Blueprints for up(1)
The latest proxy functionality in AWS API Gateway & Lambda enables some nice new capabilities, so I wanted to share the “blueprints” for a program called “up”.
EDIT: I didn’t see anyone working on this kind of project, so I started it here https://github.com/apex/up.
up(1) would allow anyone to easily provision and deploy web apps and APIs in a single command that will scale and in many cases be completely free thanks to the AWS free tier.
While I can’t afford to spent a ton of time on open-source (unless someone wants to sponsor 😏), it might be a cool little project for someone to hack on. Just because it’s on AWS doesn’t mean it has to be hard!
What would it do?
When I created apex(1) the idea was to simplify Lambda function management for use in pipelines, which is my primary use-case with Ping, however APIs and web applications are a completely different problem.
You can utilize Gateway’s Swagger support to define APIs, which does have some benefits such as per-route metrics visibility and rate-limiting, but I think plenty people just want to deploy their “vanilla” app or API.
The up(1) program would allow you to deploy any Node.js, Python, Java, or Go web server to API Gateway & Lambda for near-infinite scaling capabilities with a single command.
How would it work?
A user would cd into their project’s directory, the directory contains a ./server file which is simply a file with the exec bit set and a hashbang line to specify the interpreter (Node, Lua, Python, etc).
This could be as simple as:
const http = require(‘http’)
http.createServer((req, res) => res.end(‘Hello World’)).listen(3000)
The user types:
A zip file is created in-memory and uploaded to S3. A CloudFormation stack is created to set up the initial API Gateway, Lambda, Route 53, and ACM configuration.
The API Gateway and Lambda combination are configured in such a way that all paths and all methods are passed to the Lambda function, aka the new proxy mode.
The Lambda function is a shim managed by up(1), upon boot it runs the ./server via `child_process.spawn()`. There’s nothing that stops you from binding to a unix domain socket or tcp port in a Lambda function’s container, so you can forward requests to the ./server once it is listening.
This would also serve as a convenient abstraction for injecting middleware for tracing, metrics, custom logging and so on without touching the user’s code.
To deploy a new release the user simply types the same command:
Rollbacks, environment variables and so on would also be easy to provide, just as apex(1) does.
$ up rollback
That’s really all there is to it, pretty straight-forward project to implement but it would effectively remove all the cognitive overhead of AWS for simple API and Application use-cases.

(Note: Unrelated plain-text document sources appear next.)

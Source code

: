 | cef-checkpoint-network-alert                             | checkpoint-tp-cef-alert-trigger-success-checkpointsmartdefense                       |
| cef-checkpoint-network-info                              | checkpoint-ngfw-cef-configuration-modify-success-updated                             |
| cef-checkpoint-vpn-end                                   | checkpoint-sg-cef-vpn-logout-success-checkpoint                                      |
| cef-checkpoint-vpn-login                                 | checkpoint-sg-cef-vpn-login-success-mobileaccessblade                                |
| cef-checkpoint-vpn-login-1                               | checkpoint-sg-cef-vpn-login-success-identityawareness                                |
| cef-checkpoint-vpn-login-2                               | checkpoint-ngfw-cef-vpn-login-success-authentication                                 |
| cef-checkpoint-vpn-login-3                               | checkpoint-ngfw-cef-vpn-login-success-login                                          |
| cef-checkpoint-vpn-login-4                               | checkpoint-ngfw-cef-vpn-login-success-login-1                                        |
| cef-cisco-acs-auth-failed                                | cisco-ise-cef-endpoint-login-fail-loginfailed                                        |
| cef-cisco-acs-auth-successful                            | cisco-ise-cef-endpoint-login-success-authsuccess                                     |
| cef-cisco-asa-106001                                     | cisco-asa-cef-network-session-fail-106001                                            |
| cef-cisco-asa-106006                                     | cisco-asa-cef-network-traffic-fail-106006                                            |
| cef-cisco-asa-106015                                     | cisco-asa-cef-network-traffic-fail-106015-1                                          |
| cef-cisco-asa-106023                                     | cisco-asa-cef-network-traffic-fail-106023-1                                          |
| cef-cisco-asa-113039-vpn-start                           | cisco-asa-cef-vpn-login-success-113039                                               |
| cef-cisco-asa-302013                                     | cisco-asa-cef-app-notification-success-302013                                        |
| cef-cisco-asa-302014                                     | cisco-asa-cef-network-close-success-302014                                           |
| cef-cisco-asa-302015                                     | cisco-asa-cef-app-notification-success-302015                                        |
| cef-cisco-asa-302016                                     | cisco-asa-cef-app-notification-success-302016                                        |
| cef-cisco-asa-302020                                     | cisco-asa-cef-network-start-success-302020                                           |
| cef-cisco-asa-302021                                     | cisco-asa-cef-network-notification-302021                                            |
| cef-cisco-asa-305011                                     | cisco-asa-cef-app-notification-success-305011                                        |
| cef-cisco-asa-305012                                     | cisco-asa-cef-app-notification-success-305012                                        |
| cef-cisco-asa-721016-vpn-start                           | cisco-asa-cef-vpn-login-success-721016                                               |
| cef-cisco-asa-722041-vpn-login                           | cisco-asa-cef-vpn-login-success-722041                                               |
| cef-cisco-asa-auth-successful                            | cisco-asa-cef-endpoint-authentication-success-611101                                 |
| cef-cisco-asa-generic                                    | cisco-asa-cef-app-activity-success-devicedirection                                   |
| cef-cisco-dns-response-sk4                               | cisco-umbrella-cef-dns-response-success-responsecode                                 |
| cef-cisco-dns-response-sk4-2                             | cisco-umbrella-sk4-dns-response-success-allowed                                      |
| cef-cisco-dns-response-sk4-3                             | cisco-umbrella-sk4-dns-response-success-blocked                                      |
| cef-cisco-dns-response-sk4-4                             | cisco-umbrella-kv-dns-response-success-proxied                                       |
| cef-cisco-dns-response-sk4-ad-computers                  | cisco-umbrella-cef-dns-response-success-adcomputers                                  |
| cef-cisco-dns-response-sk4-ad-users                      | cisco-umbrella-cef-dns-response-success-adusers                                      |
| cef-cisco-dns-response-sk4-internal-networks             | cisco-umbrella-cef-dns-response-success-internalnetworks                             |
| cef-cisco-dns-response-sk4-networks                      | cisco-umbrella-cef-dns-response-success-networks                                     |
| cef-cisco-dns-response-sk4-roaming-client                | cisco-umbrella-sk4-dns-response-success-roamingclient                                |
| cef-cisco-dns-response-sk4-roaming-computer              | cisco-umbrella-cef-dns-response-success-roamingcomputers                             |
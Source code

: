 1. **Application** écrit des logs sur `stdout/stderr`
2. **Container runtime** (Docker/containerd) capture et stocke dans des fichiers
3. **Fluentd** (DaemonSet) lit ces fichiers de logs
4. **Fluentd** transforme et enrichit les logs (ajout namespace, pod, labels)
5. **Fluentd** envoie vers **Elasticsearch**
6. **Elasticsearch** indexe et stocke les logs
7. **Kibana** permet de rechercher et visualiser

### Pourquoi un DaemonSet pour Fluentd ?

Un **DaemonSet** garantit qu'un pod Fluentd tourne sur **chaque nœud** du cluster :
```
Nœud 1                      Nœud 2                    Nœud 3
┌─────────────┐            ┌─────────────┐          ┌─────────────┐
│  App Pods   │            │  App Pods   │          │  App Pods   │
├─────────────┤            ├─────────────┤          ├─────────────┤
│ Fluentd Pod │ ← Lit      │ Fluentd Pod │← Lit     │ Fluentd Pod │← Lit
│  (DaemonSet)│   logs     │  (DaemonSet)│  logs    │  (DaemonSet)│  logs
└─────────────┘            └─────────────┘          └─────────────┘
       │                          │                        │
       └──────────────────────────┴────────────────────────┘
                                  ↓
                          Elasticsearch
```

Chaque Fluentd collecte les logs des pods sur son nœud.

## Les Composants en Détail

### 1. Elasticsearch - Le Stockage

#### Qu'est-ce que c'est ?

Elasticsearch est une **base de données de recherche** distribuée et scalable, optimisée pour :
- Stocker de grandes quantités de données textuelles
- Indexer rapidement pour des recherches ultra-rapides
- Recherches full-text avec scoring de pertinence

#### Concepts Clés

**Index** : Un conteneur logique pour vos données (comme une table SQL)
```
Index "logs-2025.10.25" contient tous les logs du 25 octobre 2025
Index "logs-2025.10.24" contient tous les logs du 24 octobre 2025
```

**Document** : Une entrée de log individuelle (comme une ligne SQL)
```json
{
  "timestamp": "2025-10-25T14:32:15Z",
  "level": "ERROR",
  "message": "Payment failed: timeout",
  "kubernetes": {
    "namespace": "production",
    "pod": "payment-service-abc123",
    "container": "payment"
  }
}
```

In the case of Go, Rust, and others which produce binaries, you could provide build hooks like apex(1) does in order to produce the ./server binary, or infer that the project is Go to make this even easier.
Since API Gateway and Lambda are available globally, it would be ideal to provide an option to deploy to each AWS region for improved latency, though the benefits of this would be hindered if you don’t have regional replicas for any data stores in your app.
Ideally of course written in Go (or similar) so you don’t need to install a package manager just to get started, or wait 5 minutes while npm installs the command.
AWS service integration
Applications and APIs don’t stop at the server of course, you need databases, queues, mail services, logging and so on. With the use of CloudFormation up(1) could also spin up RDS, Elasticsearch, and other services in a simple declarative manner, and provide those end-points as env variables.
CloudFormation has come a long way, earlier this year they released “Change Set” support which brings its functionality more inline with Terraform. This means you could easily dump any potential changes to your stack before up(1) goes ahead with the change.
One of the biggest issues with navigating the AWS ecosystem is dealing with IAM. A simple declarative dependency graph could effectively eliminate the need to manually specify IAM policies and roles.
This is where I feel Terraform falls short as well, its modules are currently not powerful enough to hide this information, and ideally you want to describe the relationships between services, not mundane and error-prone permission access that is required by anything in AWS-land.
I’m still actually quite surprised that AWS doesn’t just allow pulling from their Docker registry to deploy containers behind API Gateway, but maybe that will come in the future. This technique would ultimately still suffer slightly from Lambda’s limitations, but being able to run Go, Node, Java, Python, Lua, and Rust covers most cases.
This of course won’t give you the ultimate flexibility that deploying to K8 or ECS would, no locality for micro-services, no private networking, however for many simple apps and APIs this would fine.
ACM is not supported in API Gateway yet, so that’s actually the missing piece here, but it’s close :p.